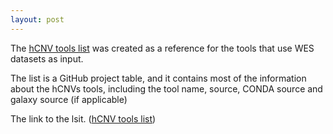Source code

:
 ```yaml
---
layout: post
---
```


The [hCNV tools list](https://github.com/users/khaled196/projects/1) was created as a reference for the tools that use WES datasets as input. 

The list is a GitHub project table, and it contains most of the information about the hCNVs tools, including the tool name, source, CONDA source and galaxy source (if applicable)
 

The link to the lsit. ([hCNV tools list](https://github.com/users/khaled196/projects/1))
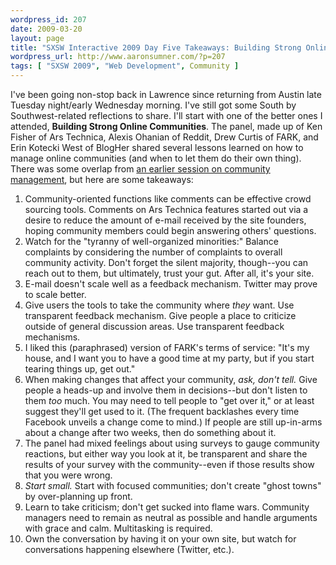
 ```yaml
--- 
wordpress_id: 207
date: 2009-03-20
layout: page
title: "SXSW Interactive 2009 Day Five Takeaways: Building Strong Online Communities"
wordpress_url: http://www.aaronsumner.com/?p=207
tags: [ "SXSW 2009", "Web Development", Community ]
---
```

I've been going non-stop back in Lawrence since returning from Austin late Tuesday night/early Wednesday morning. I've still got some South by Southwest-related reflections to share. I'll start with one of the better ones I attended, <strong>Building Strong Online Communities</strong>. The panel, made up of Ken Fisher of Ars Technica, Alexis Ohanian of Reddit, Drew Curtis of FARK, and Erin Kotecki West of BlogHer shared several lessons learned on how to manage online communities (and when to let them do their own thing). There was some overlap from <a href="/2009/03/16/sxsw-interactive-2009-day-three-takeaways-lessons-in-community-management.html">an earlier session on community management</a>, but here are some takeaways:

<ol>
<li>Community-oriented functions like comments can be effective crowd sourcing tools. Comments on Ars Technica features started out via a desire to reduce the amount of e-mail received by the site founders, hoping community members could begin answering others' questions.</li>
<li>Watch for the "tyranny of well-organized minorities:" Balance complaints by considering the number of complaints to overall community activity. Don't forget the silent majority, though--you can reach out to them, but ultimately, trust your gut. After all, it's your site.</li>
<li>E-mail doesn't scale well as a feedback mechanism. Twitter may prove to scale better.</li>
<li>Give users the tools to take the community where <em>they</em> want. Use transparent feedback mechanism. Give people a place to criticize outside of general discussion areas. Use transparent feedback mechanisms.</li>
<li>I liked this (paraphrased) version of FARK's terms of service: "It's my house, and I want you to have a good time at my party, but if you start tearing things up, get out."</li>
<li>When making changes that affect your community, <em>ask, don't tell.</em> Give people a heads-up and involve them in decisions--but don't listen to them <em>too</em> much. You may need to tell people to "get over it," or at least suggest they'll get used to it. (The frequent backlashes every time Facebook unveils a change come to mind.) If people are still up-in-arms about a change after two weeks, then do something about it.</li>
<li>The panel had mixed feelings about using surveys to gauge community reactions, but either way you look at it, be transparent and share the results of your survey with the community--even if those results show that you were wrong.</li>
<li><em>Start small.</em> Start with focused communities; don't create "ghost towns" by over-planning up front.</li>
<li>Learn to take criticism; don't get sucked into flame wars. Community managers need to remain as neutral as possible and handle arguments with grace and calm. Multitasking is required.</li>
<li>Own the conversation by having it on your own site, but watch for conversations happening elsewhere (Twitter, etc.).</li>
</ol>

--------------------

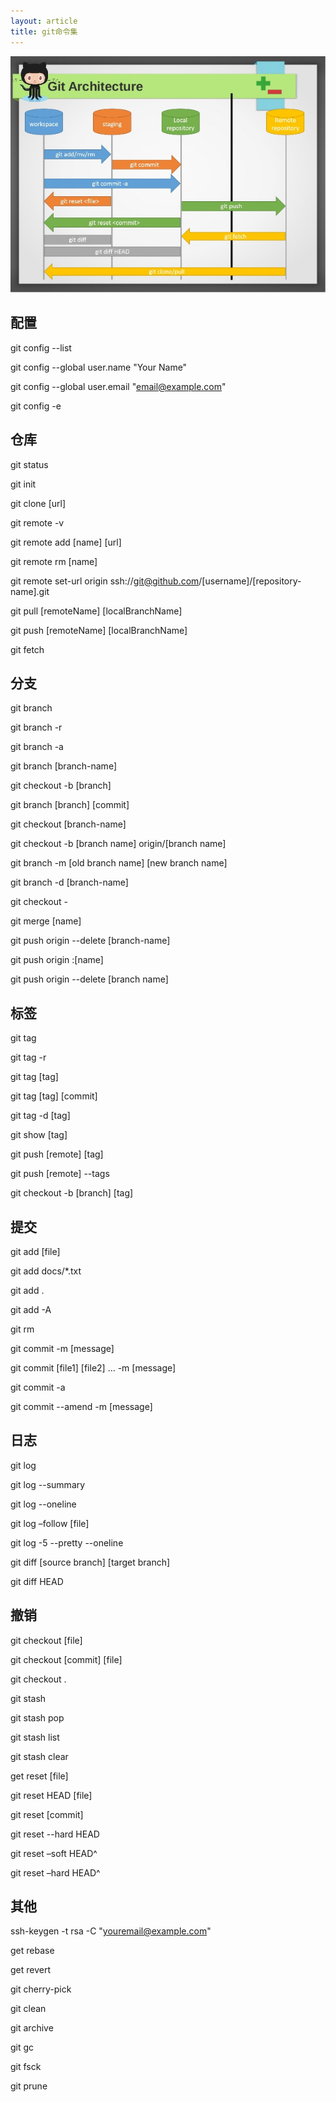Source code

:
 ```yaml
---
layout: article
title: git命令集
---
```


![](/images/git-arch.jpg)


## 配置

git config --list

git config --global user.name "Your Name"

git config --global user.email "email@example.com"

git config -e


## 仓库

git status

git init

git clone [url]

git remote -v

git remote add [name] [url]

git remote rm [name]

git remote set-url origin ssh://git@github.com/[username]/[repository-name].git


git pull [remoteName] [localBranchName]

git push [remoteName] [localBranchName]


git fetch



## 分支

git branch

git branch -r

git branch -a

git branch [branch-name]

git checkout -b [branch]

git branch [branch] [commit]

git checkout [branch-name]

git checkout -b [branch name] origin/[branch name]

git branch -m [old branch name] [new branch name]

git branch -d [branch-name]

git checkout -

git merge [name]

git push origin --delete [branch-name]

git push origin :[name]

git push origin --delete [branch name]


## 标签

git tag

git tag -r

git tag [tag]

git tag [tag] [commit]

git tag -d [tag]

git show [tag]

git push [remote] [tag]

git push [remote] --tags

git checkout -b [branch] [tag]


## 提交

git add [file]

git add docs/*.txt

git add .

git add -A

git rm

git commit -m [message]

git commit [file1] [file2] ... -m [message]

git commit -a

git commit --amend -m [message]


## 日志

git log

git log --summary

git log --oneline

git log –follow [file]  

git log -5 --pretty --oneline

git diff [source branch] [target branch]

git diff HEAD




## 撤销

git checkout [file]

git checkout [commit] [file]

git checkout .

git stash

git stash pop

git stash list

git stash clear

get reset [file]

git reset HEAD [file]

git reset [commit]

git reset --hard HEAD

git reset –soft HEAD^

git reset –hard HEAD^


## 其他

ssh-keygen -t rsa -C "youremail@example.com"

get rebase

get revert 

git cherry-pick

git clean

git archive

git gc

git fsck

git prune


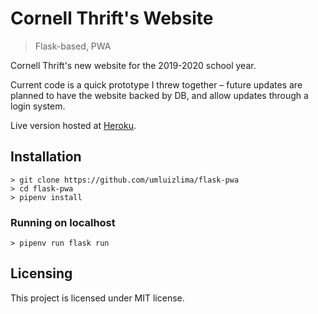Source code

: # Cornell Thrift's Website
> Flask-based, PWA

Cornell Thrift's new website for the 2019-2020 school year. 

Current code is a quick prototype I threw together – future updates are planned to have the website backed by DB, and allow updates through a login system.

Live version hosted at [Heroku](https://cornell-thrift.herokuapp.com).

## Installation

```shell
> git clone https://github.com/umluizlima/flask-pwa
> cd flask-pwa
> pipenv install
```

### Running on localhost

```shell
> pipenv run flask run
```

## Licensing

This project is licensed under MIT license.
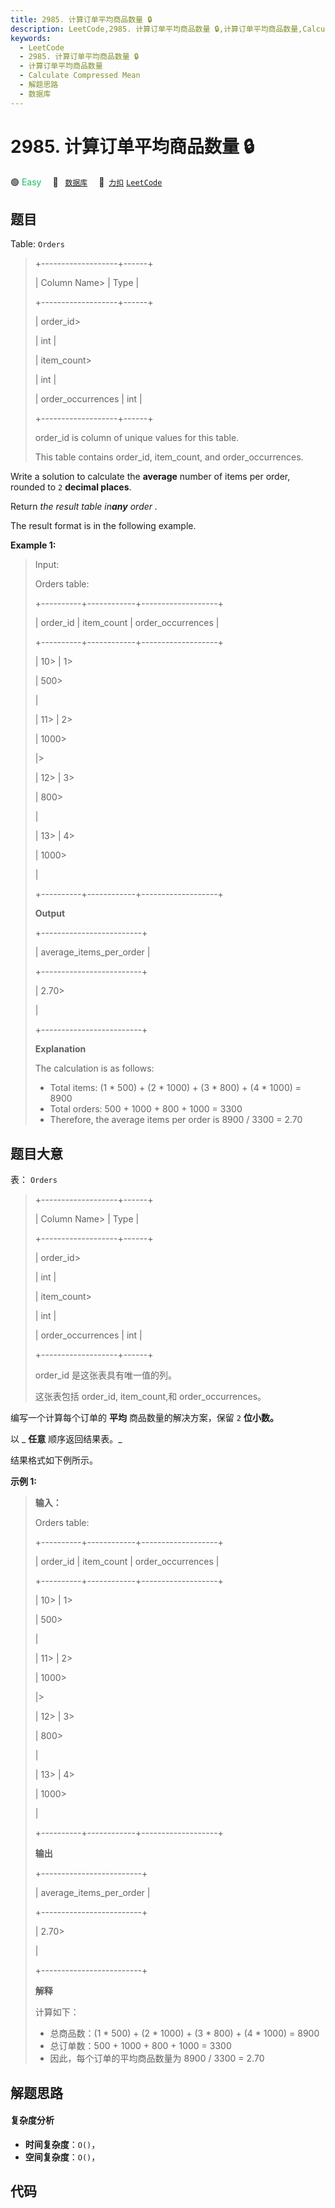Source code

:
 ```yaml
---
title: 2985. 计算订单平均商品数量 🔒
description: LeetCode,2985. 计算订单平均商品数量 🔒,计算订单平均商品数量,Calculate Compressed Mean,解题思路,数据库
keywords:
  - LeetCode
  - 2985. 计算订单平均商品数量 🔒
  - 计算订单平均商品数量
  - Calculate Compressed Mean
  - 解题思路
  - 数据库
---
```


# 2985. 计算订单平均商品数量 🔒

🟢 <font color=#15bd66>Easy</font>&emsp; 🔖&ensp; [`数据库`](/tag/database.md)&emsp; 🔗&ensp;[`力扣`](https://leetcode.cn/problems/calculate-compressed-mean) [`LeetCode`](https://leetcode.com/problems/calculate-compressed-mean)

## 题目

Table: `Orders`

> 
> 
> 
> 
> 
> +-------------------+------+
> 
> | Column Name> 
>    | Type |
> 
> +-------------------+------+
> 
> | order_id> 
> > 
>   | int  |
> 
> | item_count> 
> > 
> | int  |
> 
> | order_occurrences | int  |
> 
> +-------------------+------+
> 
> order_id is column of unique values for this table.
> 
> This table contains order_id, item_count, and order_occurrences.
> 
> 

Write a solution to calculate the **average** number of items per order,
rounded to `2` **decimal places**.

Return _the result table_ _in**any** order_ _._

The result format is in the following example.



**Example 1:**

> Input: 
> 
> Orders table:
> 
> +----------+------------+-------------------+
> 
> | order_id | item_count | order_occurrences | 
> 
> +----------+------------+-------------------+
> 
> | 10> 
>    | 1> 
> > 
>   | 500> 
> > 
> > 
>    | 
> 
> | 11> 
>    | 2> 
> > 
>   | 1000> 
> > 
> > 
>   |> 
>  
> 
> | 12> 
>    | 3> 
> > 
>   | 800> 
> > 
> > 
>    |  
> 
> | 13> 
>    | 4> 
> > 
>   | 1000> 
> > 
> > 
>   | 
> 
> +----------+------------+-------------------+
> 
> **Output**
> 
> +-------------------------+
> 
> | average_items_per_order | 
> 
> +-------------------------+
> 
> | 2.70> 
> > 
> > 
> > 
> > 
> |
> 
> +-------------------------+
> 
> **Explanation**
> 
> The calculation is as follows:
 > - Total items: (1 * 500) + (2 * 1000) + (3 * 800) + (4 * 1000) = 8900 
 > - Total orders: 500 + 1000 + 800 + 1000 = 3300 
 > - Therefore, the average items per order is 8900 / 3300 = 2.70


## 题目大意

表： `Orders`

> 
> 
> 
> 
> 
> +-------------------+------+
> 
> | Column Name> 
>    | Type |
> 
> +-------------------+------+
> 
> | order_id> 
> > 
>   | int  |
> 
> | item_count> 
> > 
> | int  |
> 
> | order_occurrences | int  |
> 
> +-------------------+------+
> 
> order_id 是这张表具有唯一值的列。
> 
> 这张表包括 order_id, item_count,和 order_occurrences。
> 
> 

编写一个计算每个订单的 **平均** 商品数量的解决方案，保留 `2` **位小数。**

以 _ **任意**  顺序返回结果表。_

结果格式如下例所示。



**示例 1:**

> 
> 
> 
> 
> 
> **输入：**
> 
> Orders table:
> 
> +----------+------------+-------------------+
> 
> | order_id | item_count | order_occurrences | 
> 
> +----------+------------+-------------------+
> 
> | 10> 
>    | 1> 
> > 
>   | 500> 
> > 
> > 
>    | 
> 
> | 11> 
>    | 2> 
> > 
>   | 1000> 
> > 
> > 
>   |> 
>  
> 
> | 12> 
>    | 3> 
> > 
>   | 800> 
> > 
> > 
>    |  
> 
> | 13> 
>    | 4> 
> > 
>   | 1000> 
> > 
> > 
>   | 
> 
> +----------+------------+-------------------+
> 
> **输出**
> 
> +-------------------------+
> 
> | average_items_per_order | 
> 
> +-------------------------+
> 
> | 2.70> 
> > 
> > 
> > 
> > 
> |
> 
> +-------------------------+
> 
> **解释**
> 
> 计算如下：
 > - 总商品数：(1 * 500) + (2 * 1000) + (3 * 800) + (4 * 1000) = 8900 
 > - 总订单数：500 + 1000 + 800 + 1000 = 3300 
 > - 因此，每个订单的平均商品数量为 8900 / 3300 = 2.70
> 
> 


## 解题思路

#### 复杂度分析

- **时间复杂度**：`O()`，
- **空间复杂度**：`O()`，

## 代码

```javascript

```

--------------------

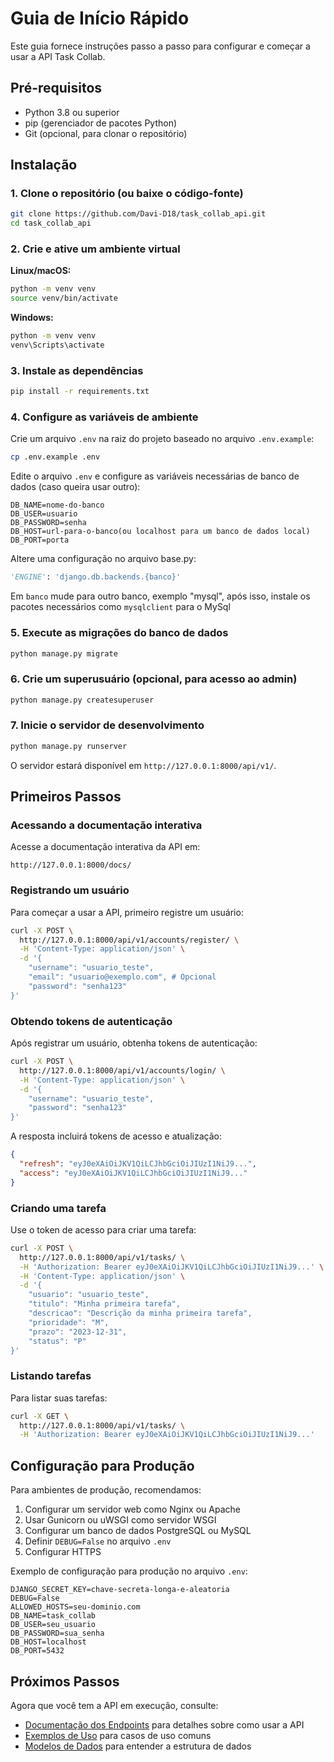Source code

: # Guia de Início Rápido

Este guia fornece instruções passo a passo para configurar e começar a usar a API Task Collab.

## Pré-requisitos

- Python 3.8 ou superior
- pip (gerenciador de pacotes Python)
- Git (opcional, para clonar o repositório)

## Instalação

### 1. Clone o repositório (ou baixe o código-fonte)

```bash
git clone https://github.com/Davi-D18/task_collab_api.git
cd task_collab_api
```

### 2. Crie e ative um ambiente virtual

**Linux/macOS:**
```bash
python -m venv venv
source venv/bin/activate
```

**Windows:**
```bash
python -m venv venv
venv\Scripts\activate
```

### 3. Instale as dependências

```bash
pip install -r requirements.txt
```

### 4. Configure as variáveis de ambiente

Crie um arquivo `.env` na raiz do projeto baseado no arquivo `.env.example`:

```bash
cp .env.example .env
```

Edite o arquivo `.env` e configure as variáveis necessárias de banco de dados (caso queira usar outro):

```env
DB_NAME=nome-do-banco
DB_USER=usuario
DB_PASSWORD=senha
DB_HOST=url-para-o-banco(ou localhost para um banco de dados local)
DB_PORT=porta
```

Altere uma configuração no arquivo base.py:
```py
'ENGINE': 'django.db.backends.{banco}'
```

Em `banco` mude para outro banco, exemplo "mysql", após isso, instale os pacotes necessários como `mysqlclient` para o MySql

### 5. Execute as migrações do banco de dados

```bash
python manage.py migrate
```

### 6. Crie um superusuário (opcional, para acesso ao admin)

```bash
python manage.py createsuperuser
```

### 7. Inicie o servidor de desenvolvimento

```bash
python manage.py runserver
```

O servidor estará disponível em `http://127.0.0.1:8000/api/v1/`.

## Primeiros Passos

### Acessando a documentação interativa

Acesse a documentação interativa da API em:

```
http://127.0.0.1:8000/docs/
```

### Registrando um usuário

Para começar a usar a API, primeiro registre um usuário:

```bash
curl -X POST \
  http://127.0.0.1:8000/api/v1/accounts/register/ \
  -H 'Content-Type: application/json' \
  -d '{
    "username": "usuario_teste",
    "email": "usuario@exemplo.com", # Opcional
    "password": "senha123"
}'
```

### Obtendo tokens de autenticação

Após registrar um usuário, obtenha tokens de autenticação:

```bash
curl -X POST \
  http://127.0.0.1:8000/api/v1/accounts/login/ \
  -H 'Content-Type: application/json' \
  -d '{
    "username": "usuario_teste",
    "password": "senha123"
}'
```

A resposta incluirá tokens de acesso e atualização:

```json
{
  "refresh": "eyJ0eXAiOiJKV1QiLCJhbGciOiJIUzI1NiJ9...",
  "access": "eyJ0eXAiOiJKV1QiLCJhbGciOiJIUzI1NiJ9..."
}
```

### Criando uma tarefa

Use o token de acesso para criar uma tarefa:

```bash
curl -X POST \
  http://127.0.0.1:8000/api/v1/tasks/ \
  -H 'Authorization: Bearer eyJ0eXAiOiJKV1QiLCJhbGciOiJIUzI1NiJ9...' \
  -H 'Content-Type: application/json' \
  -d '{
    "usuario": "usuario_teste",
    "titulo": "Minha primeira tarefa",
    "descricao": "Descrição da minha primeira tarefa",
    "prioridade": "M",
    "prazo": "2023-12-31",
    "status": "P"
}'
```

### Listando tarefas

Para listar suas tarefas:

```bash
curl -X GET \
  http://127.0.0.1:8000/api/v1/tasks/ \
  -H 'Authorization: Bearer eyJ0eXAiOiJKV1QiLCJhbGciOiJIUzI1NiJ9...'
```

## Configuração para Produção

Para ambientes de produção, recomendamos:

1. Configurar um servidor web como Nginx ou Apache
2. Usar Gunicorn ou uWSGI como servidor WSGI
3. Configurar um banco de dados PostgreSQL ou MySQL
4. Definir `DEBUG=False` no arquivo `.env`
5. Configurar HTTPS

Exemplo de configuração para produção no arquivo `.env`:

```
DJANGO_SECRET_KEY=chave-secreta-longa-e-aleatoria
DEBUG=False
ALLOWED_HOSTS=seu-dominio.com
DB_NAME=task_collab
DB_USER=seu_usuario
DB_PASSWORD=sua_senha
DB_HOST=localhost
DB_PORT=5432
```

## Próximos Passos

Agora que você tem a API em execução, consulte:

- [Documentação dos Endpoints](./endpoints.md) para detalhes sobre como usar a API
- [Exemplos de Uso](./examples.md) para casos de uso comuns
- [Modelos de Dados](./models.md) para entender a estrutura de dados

--------------------

◆ Task details: After locating the line with "git remote -v" above, return that line and every later line through the one with "git branch -r", word for word and with nothing else.

◆ Result below:
git remote -v

git remote add [name] [url]

git remote rm [name]

git remote set-url origin ssh://git@github.com/[username]/[repository-name].git


git pull [remoteName] [localBranchName]

git push [remoteName] [localBranchName]


git fetch



## 分支

git branch

git branch -r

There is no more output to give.